Monday, December 08, 2008

Screaming of the Lambs


I'm reminded today of being awoken early some years ago in a pleasant suburb of Karachi by the sound of pain. Screaming, as if by tortured children, penetrated my consciousness. Looking out of my window into neighbouring courtyards, lambs were suspended, heads down and bleating pitifully, awaiting the merciful flash of the knife, honed according to the Prophet's instructions and concealed from the victim before the single strike. No such awakenings this morning - here the business is transacted in the privacy of the slaughterhouse. 
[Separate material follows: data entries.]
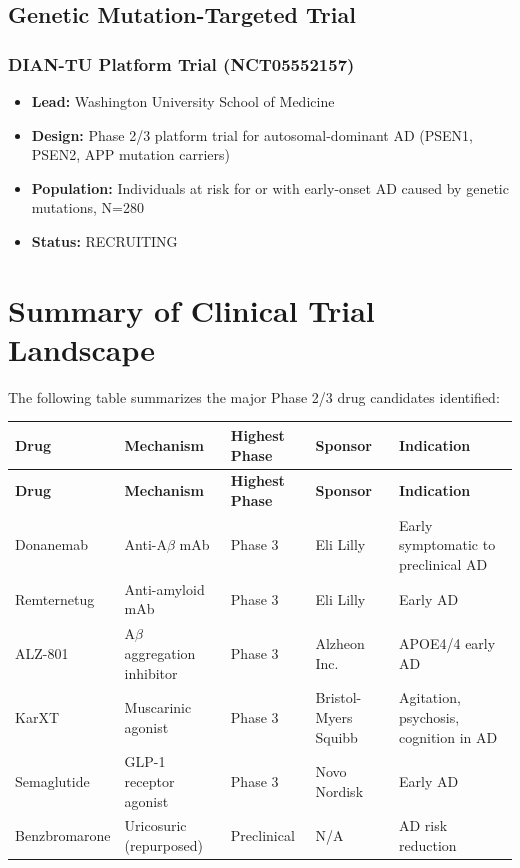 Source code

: \documentclass[11pt, a4paper]{article}
\begin{document}
\subsection{Genetic Mutation-Targeted Trial}

\subsubsection{DIAN-TU Platform Trial (NCT05552157)}
\begin{itemize}
    \item \textbf{Lead:} Washington University School of Medicine
    \item \textbf{Design:} Phase 2/3 platform trial for autosomal-dominant AD (PSEN1, PSEN2, APP mutation carriers)
    \item \textbf{Population:} Individuals at risk for or with early-onset AD caused by genetic mutations, N=280
    \item \textbf{Status:} RECRUITING
\end{itemize}

\section{Summary of Clinical Trial Landscape}
\label{sec:trials}

The following table summarizes the major Phase 2/3 drug candidates identified:

\begin{longtable}{p{3cm} p{2.5cm} p{2.5cm} p{2.5cm} p{3cm}}
\toprule
\textbf{Drug} & \textbf{Mechanism} & \textbf{Highest Phase} & \textbf{Sponsor} & \textbf{Indication} \\
\midrule
\endfirsthead
\toprule
\textbf{Drug} & \textbf{Mechanism} & \textbf{Highest Phase} & \textbf{Sponsor} & \textbf{Indication} \\
\midrule
\endhead
\bottomrule
\endfoot
Donanemab & Anti-A$\beta$ mAb & Phase 3 & Eli Lilly & Early symptomatic to preclinical AD \\
Remternetug & Anti-amyloid mAb & Phase 3 & Eli Lilly & Early AD \\
ALZ-801 & A$\beta$ aggregation inhibitor & Phase 3 & Alzheon Inc. & APOE4/4 early AD \\
KarXT & Muscarinic agonist & Phase 3 & Bristol-Myers Squibb & Agitation, psychosis, cognition in AD \\
Semaglutide & GLP-1 receptor agonist & Phase 3 & Novo Nordisk & Early AD \\
Benzbromarone & Uricosuric (repurposed) & Preclinical & N/A & AD risk reduction \\
\bottomrule
\end{longtable}
\end{document}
At the risk of doing irremediable violence to the greatest of all modern Arab poets, I came across this today, the first day of Eid ul Adha, or Greater Eid, the Festival of Sacrifice.

I was in the beginning, and in the beginning was Poverty.
I died that bread may be eaten in my name; that they plant me in season.
How many lives will I live! For in every furrow of earth
I have become a future, I have become a seed.
I have become a race of men, in every human heart
A drop of my blood, or a little drop.

After they nailed me and I cast my eyes towards the city
I hardly recognised the plain, the wall, the cemetery;
As far as the eye could see, it was something
Like a forest in bloom. Wherever the vision could reach,
there was a cross, a grieving mother
The Lord be sanctified! This is the city about to give birth.

Badr Shakir al-Sayyab of Iraq, Christ after the Crucifixion

One-third of the sacrificial food today is given to the poor. Outside the mosques, the poor are fed, in accordance with the law. By contrast, the traditional nativity play was cancelled at a primary school in Nottingham and rescheduled for the New Year after parents were told it would interfere with the Eid festival, when it seemed many of the participants would be unavailable for rehearsals.